┏━━

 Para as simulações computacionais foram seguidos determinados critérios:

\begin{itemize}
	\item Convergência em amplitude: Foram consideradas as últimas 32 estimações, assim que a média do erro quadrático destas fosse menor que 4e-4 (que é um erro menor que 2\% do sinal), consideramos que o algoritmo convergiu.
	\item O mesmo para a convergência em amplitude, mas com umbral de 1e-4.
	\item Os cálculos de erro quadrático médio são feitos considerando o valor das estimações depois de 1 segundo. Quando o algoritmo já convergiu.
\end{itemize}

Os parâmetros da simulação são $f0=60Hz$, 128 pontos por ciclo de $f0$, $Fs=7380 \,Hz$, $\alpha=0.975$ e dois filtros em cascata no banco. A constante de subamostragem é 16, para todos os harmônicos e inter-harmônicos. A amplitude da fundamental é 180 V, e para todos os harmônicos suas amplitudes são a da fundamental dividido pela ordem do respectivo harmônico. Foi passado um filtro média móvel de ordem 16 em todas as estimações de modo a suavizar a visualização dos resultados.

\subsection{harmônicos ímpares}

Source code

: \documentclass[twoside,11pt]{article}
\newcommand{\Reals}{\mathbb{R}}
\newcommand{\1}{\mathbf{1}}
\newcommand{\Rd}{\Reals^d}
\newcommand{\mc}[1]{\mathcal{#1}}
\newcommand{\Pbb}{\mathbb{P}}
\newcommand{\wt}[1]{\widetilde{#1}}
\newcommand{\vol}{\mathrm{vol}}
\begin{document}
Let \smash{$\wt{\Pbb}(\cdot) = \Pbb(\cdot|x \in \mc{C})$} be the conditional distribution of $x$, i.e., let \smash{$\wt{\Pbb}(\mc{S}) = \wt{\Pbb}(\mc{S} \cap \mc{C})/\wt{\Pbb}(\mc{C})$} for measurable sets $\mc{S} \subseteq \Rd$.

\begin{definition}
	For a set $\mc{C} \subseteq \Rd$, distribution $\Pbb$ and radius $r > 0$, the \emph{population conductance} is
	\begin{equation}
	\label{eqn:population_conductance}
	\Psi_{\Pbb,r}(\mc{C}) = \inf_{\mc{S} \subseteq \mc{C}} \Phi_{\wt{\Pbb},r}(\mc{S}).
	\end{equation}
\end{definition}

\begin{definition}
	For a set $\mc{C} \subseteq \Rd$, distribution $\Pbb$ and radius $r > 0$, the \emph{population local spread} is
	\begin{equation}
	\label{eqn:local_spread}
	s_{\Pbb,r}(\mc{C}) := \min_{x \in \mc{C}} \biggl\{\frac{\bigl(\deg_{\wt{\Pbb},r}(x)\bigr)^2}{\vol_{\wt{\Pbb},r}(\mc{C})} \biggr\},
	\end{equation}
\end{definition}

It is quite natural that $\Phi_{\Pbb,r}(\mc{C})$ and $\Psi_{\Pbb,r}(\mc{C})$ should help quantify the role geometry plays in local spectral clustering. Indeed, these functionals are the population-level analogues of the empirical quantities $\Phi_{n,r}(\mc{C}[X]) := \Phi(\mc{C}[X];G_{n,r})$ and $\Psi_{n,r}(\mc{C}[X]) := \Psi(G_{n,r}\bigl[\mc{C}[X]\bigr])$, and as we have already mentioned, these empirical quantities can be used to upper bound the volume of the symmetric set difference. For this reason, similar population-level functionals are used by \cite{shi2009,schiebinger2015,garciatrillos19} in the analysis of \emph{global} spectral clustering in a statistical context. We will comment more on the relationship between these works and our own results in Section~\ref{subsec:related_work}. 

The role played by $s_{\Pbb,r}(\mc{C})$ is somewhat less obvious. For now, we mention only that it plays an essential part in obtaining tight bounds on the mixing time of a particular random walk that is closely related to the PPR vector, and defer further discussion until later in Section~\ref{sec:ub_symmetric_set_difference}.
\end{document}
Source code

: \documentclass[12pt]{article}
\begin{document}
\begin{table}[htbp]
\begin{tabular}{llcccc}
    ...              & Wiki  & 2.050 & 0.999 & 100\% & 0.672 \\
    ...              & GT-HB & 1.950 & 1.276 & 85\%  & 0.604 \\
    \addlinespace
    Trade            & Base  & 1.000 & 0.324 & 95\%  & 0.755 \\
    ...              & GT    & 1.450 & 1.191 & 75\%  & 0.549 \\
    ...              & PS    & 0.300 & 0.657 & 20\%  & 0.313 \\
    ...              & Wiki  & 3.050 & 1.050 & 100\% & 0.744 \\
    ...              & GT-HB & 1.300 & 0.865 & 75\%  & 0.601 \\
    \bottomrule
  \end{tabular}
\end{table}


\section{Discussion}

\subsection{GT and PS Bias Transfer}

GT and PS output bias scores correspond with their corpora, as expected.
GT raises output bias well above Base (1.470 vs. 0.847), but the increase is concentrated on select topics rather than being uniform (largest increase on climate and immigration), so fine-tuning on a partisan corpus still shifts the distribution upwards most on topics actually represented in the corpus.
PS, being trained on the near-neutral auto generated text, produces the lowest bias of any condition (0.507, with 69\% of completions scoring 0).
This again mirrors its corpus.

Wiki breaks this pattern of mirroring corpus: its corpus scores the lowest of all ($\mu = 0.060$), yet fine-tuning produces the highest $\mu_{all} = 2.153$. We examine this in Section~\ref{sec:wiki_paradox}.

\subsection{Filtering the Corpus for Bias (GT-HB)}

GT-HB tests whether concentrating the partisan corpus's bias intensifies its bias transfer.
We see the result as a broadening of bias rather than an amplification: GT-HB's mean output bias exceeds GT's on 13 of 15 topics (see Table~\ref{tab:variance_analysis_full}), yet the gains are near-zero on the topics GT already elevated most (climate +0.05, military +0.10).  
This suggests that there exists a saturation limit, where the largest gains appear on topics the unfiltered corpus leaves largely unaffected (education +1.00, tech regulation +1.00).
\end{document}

┗━━

EXERCISE AIM:
Please show the lines of the material that contain the string "article".

WRITTEN SOLUTION:
: \documentclass[twoside,11pt]{article}
: \documentclass[12pt]{article}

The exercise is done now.